─── TASK DATA
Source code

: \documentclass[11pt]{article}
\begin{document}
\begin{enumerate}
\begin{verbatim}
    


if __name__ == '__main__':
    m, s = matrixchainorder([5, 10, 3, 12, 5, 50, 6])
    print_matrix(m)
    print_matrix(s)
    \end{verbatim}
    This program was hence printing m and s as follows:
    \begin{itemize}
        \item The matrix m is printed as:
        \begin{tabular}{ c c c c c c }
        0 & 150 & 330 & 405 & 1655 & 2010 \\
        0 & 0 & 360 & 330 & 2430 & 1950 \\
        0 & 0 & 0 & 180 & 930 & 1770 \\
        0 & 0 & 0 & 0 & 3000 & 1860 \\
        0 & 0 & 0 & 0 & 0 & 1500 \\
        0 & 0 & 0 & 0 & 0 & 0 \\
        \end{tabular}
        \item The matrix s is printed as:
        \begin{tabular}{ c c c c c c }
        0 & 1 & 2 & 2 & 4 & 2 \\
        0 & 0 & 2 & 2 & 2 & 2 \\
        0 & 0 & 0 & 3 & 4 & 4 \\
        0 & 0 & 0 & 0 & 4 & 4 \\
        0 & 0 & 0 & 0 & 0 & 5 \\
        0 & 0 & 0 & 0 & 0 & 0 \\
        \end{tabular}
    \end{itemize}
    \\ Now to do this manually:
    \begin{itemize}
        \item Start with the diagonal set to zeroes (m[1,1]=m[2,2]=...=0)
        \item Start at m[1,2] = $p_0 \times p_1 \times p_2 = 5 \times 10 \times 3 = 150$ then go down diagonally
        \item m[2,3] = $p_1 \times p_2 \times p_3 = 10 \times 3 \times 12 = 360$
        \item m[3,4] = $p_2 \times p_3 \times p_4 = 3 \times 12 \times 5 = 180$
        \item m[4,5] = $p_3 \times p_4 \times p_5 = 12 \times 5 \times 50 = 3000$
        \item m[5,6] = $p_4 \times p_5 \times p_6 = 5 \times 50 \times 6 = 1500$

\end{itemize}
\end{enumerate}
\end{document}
──────
§ BRIEF:
Return precisely the lines of the records, starting with the line that holds "The matrix s" and ending with the last one.

§ TASK SOLUTION:
        \item The matrix s is printed as:
        \begin{tabular}{ c c c c c c }
        0 & 1 & 2 & 2 & 4 & 2 \\
        0 & 0 & 2 & 2 & 2 & 2 \\
        0 & 0 & 0 & 3 & 4 & 4 \\
        0 & 0 & 0 & 0 & 4 & 4 \\
        0 & 0 & 0 & 0 & 0 & 5 \\
        0 & 0 & 0 & 0 & 0 & 0 \\
        \end{tabular}
    \end{itemize}
    \\ Now to do this manually:
    \begin{itemize}
        \item Start with the diagonal set to zeroes (m[1,1]=m[2,2]=...=0)
        \item Start at m[1,2] = $p_0 \times p_1 \times p_2 = 5 \times 10 \times 3 = 150$ then go down diagonally
        \item m[2,3] = $p_1 \times p_2 \times p_3 = 10 \times 3 \times 12 = 360$
        \item m[3,4] = $p_2 \times p_3 \times p_4 = 3 \times 12 \times 5 = 180$
        \item m[4,5] = $p_3 \times p_4 \times p_5 = 12 \times 5 \times 50 = 3000$
        \item m[5,6] = $p_4 \times p_5 \times p_6 = 5 \times 50 \times 6 = 1500$

\end{itemize}
\end{enumerate}
\end{document}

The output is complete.